Other abrasive products
      Other products use the abrasive in the form of grains or powders. In addition to the sizing operation, many types are specifically treated, by calcining, acid, or heating, to make them more suitable for use as lapping abrasive or perhaps as sandblasting grain. For use in lapping and polishing, the abrasive is usually mixed with a vehicle such as mineral or seal oil. Polishing sticks consist of waxes or greases impregnated with various-sized abrasive grains, depending on the particular requirements of the work.

      Two materials used for cleaning rather than grinding are still abrasive in nature. Glass beads, pressure blasted onto a surface, remove rust, scale, and carbon. These have replaced much hand cleaning with steel wool. Steel wool still has some applications.

Industrial applications

Grinding
      Grinding, the most important abrasive application, is in some way involved in the manufacture of almost every product. This use may be direct, as when the product requires pieces that must be made within close dimensional tolerance limits, or a very smooth surface, or when used on materials too hard to be machined by conventional cutting tools; or indirect, as when, for example, grinding wheels are used to sharpen cutting tools. The materials that are used to make cutting tools must of course be hard in order for the cutting tool to cut and retain its sharp edge. Abrasive grinding wheels are the only means for sharpening the dull edges of such tools.

      Grinding wheels in use in industry today rotate at peripheral speeds of almost 300 kilometres (180 miles) per hour. The abrasive wheel may throw a long stream of bright yellow sparks and remove upwards of half a ton of metal per hour while grinding the imperfections from the surface of a bar of stainless steel. Or the grinding wheel may be as small as 0.55 millimetre (0.022 inch) in diameter, may rotate at 150,000 revolutions per minute, and may grind miniature precision ball bearings to accuracies measured in micrometres.

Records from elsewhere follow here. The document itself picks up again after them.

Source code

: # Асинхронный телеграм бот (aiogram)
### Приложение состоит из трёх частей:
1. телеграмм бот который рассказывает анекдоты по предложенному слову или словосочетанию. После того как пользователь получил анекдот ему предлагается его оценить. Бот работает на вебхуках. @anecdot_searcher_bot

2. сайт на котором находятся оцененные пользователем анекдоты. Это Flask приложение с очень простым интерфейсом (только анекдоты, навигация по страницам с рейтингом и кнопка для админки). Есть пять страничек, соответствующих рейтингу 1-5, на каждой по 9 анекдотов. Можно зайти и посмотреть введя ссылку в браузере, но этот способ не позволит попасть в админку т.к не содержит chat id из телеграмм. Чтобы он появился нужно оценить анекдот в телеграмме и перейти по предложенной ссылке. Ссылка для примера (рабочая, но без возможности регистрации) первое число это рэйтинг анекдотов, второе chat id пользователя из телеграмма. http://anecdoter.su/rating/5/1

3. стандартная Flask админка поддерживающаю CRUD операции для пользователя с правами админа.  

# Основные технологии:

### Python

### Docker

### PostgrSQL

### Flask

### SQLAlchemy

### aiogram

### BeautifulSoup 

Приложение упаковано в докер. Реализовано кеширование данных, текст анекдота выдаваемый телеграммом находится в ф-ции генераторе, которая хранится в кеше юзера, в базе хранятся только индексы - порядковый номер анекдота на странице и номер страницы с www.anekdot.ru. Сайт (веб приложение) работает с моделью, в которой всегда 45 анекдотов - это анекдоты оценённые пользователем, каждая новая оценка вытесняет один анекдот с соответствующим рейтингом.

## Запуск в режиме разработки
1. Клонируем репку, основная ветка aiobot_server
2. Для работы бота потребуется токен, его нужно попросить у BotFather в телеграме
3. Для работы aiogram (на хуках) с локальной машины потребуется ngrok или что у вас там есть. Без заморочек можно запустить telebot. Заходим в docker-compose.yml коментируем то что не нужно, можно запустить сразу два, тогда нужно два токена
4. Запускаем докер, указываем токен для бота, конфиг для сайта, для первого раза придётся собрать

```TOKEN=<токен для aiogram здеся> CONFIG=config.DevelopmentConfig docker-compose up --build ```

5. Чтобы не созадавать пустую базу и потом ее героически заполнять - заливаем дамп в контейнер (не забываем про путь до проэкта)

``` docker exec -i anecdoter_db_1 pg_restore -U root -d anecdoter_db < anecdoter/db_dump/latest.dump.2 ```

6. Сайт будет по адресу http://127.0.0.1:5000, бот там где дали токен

      In the automotive industry, only abrasives can produce the tight fit required between piston rings and cylinders to prevent the escape of compressed gasoline vapours. Valves and valve seats are ground. Bearing surfaces in the engine, transmission, and wheels need specific finish, size, and roundness to assure frictionless rotation. These can be achieved only with abrasive tools.

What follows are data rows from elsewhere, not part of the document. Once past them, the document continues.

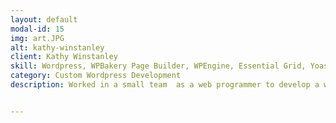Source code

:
 ```yaml
---
layout: default
modal-id: 15
img: art.JPG
alt: kathy-winstanley 
client: Kathy Winstanley
skill: Wordpress, WPBakery Page Builder, WPEngine, Essential Grid, Yoast SEO, PHP, HTML, CSS, JavaScript, Ajax, Plugin Development, Theme Customization
category: Custom Wordpress Development
description: Worked in a small team  as a web programmer to develop a website to showcase a searchable gallery which includes elegant water colors, oils, florals, landscapes and places created by Kathy Winstanley.<br><br>Following are some specific tasks that I have worked on: <ul><li>Designed web pages using WPBakery Page Builder</li><li>Customized plugin development</li><li>Customized theme</li><li>Set up gallery with Essential Grid</li><li>Mobile Responsive Development for the site</li><li>Search optimization with Yoast SEO</li><li>Manage/Backup/Migrate website within WPEngine Dev, Staging, and Production</li></ul><br><button name="button2" onclick="window.open('https://kathywinstanley.com/')"> View Site</button>


---
```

      Abrasive machining, the use of abrasives rather than high-speed steel or tungsten carbide cutting tools, makes use of the self-sharpening grinding wheel and eliminates tool sharpening costs. The ability to grind hardened materials without the previously necessary prehardening machining saves intermediate part-handling operations.

      Speed and improved grinding systems, machines, and grinding tools are the main reason for the increased importance of grinding. One-hundred-horsepower motors, automatic loading equipment, high-speed grinding wheels removing large amounts of hard-to-grind materials, ultrafine tolerances, and costly machines are part of the new abrasives systems that are capable of extremely high rates of production. Yet the abrasive products portion of the total cost to grind the part may be as low as 5 percent, even though the grinding wheel, with diamond as the abrasive, may cost thousands of dollars. Or the wheel may cost a few pennies and be used to shape a die used in the manufacture of tableware.

Tumbling media
      Relatively new products, such as plastic bonded tumbling media for mass finishing a multitude of parts, have eliminated time-consuming hand-deburring operations, a plague to the aircraft industry, in which the high cost of labour makes handwork prohibitively expensive. Parts with rough edges are tumbled in a rotating barrel of loose abrasive or preshaped abrasive pieces. As the mass slides, burrs are ground away, surfaces are finished, and edges are smoothed. When the same parts and media are mixed in a vibrating tub, the process becomes even more productive.

Cutting wheels
      Abrasive wheels have replaced steel saws in many places. Thin, abrasive cutoff wheels are capable of sawing through nearly every material known, at rates faster than those of metal saws, while generating less heat and producing a better cut surface. Some space-age metals, because of their hardnesses, can be cut only with abrasive wheels. Granite, marble, slate, and various building blocks are cut to size with diamond abrasive wheels. Grooves for expansion joints and for the reduction of wet-weather skidding accidents are cut in concrete runways and highways by blades with a metal centre, onto which are brazed metal segments with the diamond abrasive mixed throughout.

Tool sharpening
      The sharpening of all types of tools continues to be a major grinding operation. Drills, saws, reamers, milling cutters, broaches, and the great spectrum of knives are kept sharp by abrasives. Coarser-grit products are used for their initial shaping. Finer-grit abrasives produce keener cutting edges. Ultrasharp tools must be hand-honed on natural sharpening or honing stones. Even grinding wheels themselves may require some sharpening. Specially designed steel disks or diamond tools are used to remove dull abrasive cutting edges and create a sharp cutting surface.

Metal cleaning
      In foundries and steel mills, grinding wheels and coated abrasive belts remove the unwanted portions of castings, forgings, and billets. Abrasive grit is pressure-blasted against the metal to clean it in preparation for painting. Metal shot is used on softer metallic castings.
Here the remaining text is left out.